The Many Facets of Bertha Wegmann
Three new works reveal the remarkable breadth of Bertha Wegmann’s art.
Bertha Wegmann: Resignation, 1890. The Hirschsprung Collection
The museum has acquired three works by Bertha Wegmann: Resignation, 1890, acquired with support from the New Carlsberg Foundation and the Danish Agency for Culture and Palaces; A Young Woman in the Forest (Toni Möller), undated, acquired with support from the New Carlsberg Foundation; and Still Life with Nettles in a Glass Vase, undated, acquired with support from the Augustinus Foundation.
The three works are important additions to the museum’s existing collection of Wegmann’s art. Two of them were included in the 2022 exhibition Painting in Many Languages, and both are closely connected to the artist’s own life.

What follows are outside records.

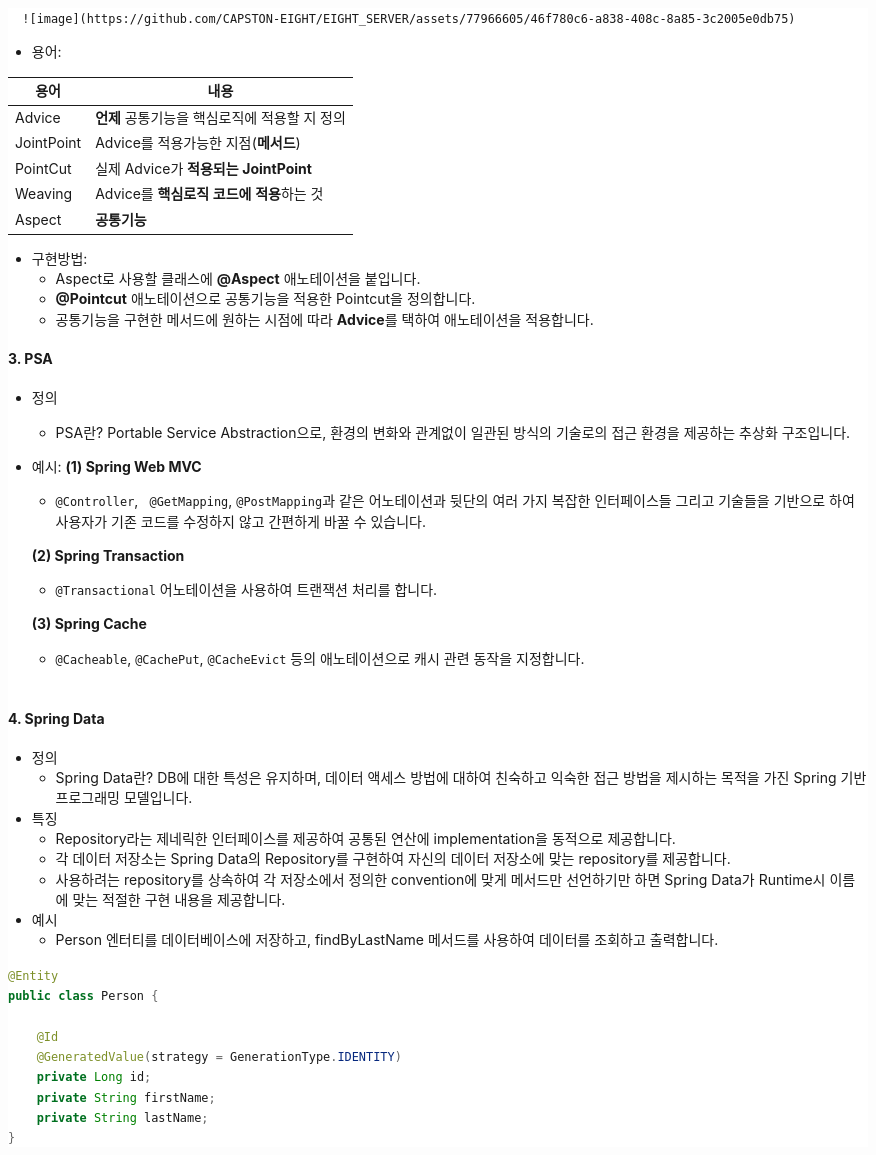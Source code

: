       ![image](https://github.com/CAPSTON-EIGHT/EIGHT_SERVER/assets/77966605/46f780c6-a838-408c-8a85-3c2005e0db75)

- 용어:

|용어  | 내용 |
|--|--|
|Advice  | **언제** 공통기능을 핵심로직에 적용할 지 정의 |
|JointPoint | Advice를 적용가능한 지점(**메서드**) |
|PointCut  | 실제 Advice가 **적용되는 JointPoint** |
|Weaving  | Advice를 **핵심로직 코드에 적용**하는 것 |
|Aspect  | **공통기능** |

- 구현방법:
    - Aspect로 사용할 클래스에 **@Aspect** 애노테이션을 붙입니다.
    - **@Pointcut** 애노테이션으로 공통기능을 적용한 Pointcut을 정의합니다.
    - 공통기능을 구현한 메서드에 원하는 시점에 따라 **Advice**를 택하여 애노테이션을 적용합니다.



#### 3. PSA
- 정의
    - PSA란? Portable Service Abstraction으로, 환경의 변화와 관계없이 일관된 방식의 기술로의 접근 환경을 제공하는 추상화 구조입니다.
- 예시:
  **(1) Spring Web MVC**
    - `@Controller`, ` @GetMapping`,  `@PostMapping`과 같은 어노테이션과 뒷단의 여러 가지 복잡한 인터페이스들 그리고 기술들을 기반으로 하여 사용자가 기존 코드를 수정하지 않고 간편하게 바꿀 수 있습니다.

  **(2) Spring Transaction**
    - `@Transactional` 어노테이션을 사용하여 트랜잭션 처리를 합니다.

  **(3) Spring Cache**
    - `@Cacheable`, `@CachePut`, `@CacheEvict` 등의 애노테이션으로  캐시 관련 동작을 지정합니다.
      <br></br>

#### 4. Spring Data
- 정의
    - Spring Data란? DB에 대한 특성은 유지하며, 데이터 액세스 방법에 대하여 친숙하고 익숙한 접근 방법을 제시하는 목적을 가진 Spring 기반 프로그래밍 모델입니다.
- 특징
    - Repository라는 제네릭한 인터페이스를 제공하여 공통된 연산에 implementation을 동적으로 제공합니다.
    - 각 데이터 저장소는 Spring Data의 Repository를 구현하여 자신의 데이터 저장소에 맞는 repository를 제공합니다.
    - 사용하려는 repository를 상속하여 각 저장소에서 정의한 convention에 맞게 메서드만 선언하기만 하면 Spring Data가 Runtime시 이름에 맞는 적절한 구현 내용을 제공합니다.
- 예시
    - Person 엔터티를 데이터베이스에 저장하고, findByLastName 메서드를 사용하여 데이터를 조회하고 출력합니다.

```Java
@Entity
public class Person {

    @Id
    @GeneratedValue(strategy = GenerationType.IDENTITY)
    private Long id;
    private String firstName;
    private String lastName;
}
```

Loneliness and despondency
One of the paintings shows Wegmann as a despondent young woman, lost in thought while reading. Its title evokes the French literature of the period, while the subject explores the loneliness and discouragement that modern life could bring—particularly for women who stepped outside the security of family life by choosing a professional career over the expected roles of wife and mother.
A Symbolist atmosphere
The painting of a young woman in the forest is also a portrait of one of Wegmann’s closest companions, Toni Möller, who was 17 years her junior and served as the artist’s muse, model and secretary.
The young woman’s luminous face conveys Wegmann’s fascination with Toni. She is also portrayed with distinctly modern features: a short, boyish haircut and a dress whose loose cut recalls the new reform dress. The sailor collar may perhaps also suggest a non-binary gender identity. This is one of the few works in which Wegmann creates a distinctly Symbolist atmosphere. The forest surrounding the young woman seems intended less as an accurate study of nature than as a means of evoking a particular mood.
Bertha Wegamann: A Young Woman in the Forest (Toni Möller), undated. The Hirschsprung Collection
The More Subversive Side of Womanhood
The small, understated bouquet of nettles in the recently acquired still life is a highly unusual subject within the floral repertoire of the period. It also offers a telling comment on the modern age in which Wegmann lived and worked.
The bouquet presents a new perspective on flower painting, a genre closely associated with women in the 19th century and considered suitably feminine because it kept them from addressing subjects deemed inappropriate. By depicting not only a weed, but one capable of stinging, Wegmann suggests more unruly and potentially disruptive aspects of women’s character and creative work than those traditionally associated with the beautiful, fragrant and delicate flowers commonly used as symbols of femininity.
The paintings can be seen in the museum’s new special display of works by Bertha Wegmann in Gallery 15.
Bertha Wegmann: Still Life with Nettles in a Glass Vase, undated. The Hirschsprung Collection.